Je m’étais penché vers Livia, qui était assise à côté de moi. « Ce type est celui avec qui j’ai participé à la course de motos aériennes, non ? Je me souviens qu’il était super chevaleresque et amoureux de Mlle Clarisse. Je ne suis pas en train de me faire des idées, n’est-ce pas ? »
« C’est comme ça que je m’en souviens, » dit Livia en hochant la tête. « J’imagine que c’est une situation compliquée pour lui aussi. »
Après sa performance lors de la course de motos aériennes, l’homme en question avait décroché un emploi dans ce domaine après son diplôme. Il semblait être une personne fiable, et il avait même fait un effort pour accompagner Miss Clarisse ici. Une fois, il avait essayé de se venger en son nom pour le mal que Jilk avait commis contre elle. Si l’on en croit la façon dont il s’était tenu derrière elle il y a quelques instants, il tenait toujours Mlle Clarisse en haute estime.
Noëlle, qui avait eu vent de notre conversation, avait fait la grimace. « Les aristocrates ici ont aussi la vie dure, on dirait. »
Nous chuchotions toutes les trois jusqu’à ce que Miss Clarisse jette un coup d’oeil dans notre direction et dise : « Vous n’avez pas à marcher sur la pointe des pieds pour moi ». Elle avait dû entendre toute la conversation.
Je m’étais détourné et j’avais essayé de la jouer cool, comme si nous ne faisions pas de commérages sur elle sous son nez. Puis, à mon grand dam, Luxon avait lancé la question tacite que nous avions tous en tête sans prendre la peine de lire l’atmosphère de la pièce.
« Si je ne me trompe pas, cet homme et ses anciens collègues — qui ont tous obtenu leur diplôme, je le réalise — vous adoraient. Aucun d’entre eux n’a jamais essayé de vous faire la cour ? »
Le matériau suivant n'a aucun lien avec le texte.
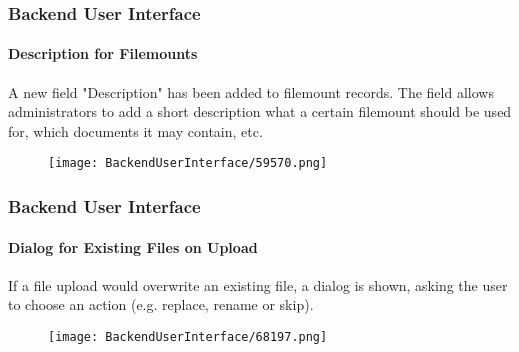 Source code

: \begin{frame}[fragile]
	\frametitle{Backend User Interface}
	\framesubtitle{Description for Filemounts}

	A new field "Description" has been added to filemount records.
	The field allows administrators to add a short description what a certain filemount should be used for,
	which documents it may contain, etc.

	\begin{figure}
		\texttt{[image: BackendUserInterface/59570.png]}
	\end{figure}

\end{frame}

\begin{frame}[fragile]
	\frametitle{Backend User Interface}
	\framesubtitle{Dialog for Existing Files on Upload}

	If a file upload would overwrite an existing file, a dialog is shown, asking the user
	to choose an action (e.g. replace, rename or skip).

	\begin{figure}
		\texttt{[image: BackendUserInterface/68197.png]}
	\end{figure}

\end{frame}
L’entourage de Miss Clarisse la vénérait. Il était difficile d’imaginer que pas un seul d’entre eux n’avait tenté d’exprimer ses sentiments à son égard. Pourtant, à en juger par son abattement, c’était la vérité.
Un sourire crispé sur les lèvres, elle répondit : « Eh bien, nos statuts sont trop différents. »
C’était vrai, les hommes de son entourage appartenaient à la classe moyenne. Avec un tel écart entre leurs rangs, aucun des hommes n’était un partenaire de mariage convenable pour elle.
Miss Deirdre continuait à garder son éventail sur sa bouche, mais le plissement amusé de ses yeux trahissait son sourire derrière lui. « Peut-être n’était-ce pas de l’amour qu’ils te portaient, mais simplement du respect ? Il n’est pas étonnant que tu te sentes si anxieuse, étant exclue alors que tout le monde se marie. Serait-ce une conséquence de tes propres actions ? Tu n’as pas réussi à remplir le rôle qui t’était assigné en tant que dame de la société. »
Après l’annulation de ses fiançailles avec Jilk, Miss Clarisse avait fait la fête tous les soirs. Maintenant, ces faits d’inconduite étaient de retour pour la hanter. Selon les anciennes coutumes aristocratiques, un tel comportement indulgent était négligé, si la fille venait d’une baronnie ou d’une vicomté. Cependant, celles issues de familles comtales ou supérieures étaient censées maintenir un sens de la vertu. Comme Clarisse l’avait raconté, tous les célibataires mariables ayant un statut social correct avaient commencé à l’éviter, prétendant qu’ils ne pouvaient pas supporter d’être avec une femme qui faisait des bêtises. Un raisonnement extrêmement malheureux, à mon avis.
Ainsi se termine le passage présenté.